Narrow alleys lined with houses under tile roofs. Firewood stacked under the eaves, jars and braziers placed in the gardens – all of it is evidence of living together with Tambayaki.
This is a “living alley” where potters still reside and work today. It’s not a theme park readied as a tourist attraction. Rather, it’s everyday life itself that shapes the scenery of Tambayaki.
Pottery-making here used to be rooted in a way of life called “half farmer, half potter.”
From spring to autumn, they tilled the fields, and during the winter, they fired the kilns.
By balancing agriculture and pottery, people were able to sustain themselves even in a harsh natural environment.

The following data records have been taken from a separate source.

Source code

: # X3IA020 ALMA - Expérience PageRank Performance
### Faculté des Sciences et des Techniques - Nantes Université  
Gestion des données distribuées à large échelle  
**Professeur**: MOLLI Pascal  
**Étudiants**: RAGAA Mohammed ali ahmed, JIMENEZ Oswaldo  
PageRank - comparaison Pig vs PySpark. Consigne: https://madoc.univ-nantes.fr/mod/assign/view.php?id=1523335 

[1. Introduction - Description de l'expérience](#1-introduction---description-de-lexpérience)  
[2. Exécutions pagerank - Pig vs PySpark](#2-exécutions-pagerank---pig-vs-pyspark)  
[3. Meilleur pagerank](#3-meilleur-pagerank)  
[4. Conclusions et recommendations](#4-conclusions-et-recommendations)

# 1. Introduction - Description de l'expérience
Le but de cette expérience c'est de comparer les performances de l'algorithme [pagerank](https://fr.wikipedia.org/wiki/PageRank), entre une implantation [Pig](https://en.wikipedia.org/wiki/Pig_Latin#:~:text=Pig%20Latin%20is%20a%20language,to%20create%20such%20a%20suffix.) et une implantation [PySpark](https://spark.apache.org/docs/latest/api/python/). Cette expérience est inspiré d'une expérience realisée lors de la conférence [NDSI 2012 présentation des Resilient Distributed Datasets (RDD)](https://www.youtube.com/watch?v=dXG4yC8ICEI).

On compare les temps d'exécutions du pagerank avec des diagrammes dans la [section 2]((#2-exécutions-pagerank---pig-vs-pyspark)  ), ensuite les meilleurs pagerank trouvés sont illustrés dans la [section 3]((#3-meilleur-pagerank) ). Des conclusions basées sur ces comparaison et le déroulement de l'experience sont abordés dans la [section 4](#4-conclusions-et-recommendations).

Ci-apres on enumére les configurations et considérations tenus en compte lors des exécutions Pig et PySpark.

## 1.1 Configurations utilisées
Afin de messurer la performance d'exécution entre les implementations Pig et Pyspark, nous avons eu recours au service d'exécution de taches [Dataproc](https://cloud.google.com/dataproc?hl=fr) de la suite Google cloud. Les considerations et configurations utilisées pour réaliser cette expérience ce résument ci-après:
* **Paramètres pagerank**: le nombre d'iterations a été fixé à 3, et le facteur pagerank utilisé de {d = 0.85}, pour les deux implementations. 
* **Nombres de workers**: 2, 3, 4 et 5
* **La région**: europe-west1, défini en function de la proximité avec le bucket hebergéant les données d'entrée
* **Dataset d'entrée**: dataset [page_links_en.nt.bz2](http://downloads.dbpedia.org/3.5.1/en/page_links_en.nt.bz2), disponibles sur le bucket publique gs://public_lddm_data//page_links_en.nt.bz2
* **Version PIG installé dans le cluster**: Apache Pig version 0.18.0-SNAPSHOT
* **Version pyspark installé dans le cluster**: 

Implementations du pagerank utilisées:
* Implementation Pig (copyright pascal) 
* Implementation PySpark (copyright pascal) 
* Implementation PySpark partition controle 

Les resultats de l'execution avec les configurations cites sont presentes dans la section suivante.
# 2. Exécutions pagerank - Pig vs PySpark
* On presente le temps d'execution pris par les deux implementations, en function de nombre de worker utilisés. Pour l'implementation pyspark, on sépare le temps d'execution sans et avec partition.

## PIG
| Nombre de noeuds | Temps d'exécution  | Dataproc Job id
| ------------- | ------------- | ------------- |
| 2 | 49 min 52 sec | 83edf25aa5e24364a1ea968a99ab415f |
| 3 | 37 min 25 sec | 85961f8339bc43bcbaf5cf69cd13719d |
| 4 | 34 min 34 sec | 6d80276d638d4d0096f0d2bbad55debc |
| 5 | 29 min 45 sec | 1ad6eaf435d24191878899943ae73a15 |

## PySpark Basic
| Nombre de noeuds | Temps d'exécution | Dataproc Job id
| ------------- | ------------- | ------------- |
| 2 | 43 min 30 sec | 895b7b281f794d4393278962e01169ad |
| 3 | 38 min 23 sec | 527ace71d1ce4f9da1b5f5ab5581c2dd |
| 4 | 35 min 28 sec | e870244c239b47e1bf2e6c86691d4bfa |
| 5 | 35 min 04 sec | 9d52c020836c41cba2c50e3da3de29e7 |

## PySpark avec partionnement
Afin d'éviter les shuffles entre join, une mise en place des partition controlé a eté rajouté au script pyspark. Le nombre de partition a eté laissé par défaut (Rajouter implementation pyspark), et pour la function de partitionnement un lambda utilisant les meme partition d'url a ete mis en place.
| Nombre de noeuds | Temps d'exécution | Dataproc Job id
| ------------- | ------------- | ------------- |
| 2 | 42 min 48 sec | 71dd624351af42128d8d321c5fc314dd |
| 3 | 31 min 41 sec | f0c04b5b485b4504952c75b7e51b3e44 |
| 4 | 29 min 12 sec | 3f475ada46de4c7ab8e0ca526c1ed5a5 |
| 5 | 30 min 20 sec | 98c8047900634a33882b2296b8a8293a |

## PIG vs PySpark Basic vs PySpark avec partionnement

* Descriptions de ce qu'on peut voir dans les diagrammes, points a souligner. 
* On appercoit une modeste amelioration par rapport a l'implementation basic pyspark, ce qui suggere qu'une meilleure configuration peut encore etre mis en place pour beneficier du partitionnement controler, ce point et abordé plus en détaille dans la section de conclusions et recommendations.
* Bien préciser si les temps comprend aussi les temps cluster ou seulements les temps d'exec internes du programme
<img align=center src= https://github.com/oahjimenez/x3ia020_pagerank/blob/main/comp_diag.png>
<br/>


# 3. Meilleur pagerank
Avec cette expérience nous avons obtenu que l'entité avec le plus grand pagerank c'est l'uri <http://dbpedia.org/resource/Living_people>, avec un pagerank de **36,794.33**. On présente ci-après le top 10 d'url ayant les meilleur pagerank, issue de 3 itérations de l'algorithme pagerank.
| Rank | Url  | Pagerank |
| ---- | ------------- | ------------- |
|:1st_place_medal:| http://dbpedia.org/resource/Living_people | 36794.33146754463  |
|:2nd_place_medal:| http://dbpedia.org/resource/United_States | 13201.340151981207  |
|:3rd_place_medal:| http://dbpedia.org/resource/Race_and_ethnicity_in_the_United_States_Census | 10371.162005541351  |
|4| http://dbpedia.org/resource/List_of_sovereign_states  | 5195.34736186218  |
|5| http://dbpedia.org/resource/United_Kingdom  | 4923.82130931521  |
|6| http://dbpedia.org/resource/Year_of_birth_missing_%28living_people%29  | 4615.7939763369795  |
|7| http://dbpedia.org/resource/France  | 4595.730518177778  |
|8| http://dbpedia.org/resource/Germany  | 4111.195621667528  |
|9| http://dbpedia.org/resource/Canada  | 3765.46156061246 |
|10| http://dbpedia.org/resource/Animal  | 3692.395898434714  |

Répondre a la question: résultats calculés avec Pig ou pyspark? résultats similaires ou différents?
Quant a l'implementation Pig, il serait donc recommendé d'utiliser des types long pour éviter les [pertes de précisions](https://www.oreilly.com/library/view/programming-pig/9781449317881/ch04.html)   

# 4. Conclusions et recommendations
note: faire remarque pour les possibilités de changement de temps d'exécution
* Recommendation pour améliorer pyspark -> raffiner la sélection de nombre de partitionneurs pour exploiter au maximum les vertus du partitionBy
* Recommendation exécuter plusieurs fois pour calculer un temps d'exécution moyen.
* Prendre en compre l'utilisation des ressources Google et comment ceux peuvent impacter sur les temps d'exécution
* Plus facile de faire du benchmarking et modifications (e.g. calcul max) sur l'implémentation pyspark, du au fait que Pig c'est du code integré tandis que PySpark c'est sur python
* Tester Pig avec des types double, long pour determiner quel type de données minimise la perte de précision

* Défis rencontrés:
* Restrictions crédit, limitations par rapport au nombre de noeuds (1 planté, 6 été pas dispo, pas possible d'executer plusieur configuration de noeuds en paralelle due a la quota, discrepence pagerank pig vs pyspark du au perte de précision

Tambayaki is also a culture of “cottage industry.”
Entire families shared the work of pottery-making.
Children, adults – everyone at home was “part of pottery.”
People who live in these alleys still say, “When the climbing kilns were fired, the whole village was filled with tension.”
You may have already noticed something curious about this community.
In this long, narrow valley that runs north to south, the potters are clustered on the west side of the valley.
On the east side, where Sue no Sato stands, you’ll find no houses—and not even traces of old kilns.
Why is that?
One person says:
“The morning sun doesn’t shine on the east side, so you wake up later, and your spirits don’t rise.”
Another person sees the reason like the wind:
“Here, the wind blows through from east to west. If you built a climbing kiln on the east side, the smoke from the chimney would get pushed back by the wind.”
No one knows which explanation is correct. But as you walk and feel the wind on your skin, you’ll come to sense the “rational beauty” of this land.
For a moment, become a quiet part of the scenery yourself. Then you’ll surely feel that Tambayaki is a “living landscape.”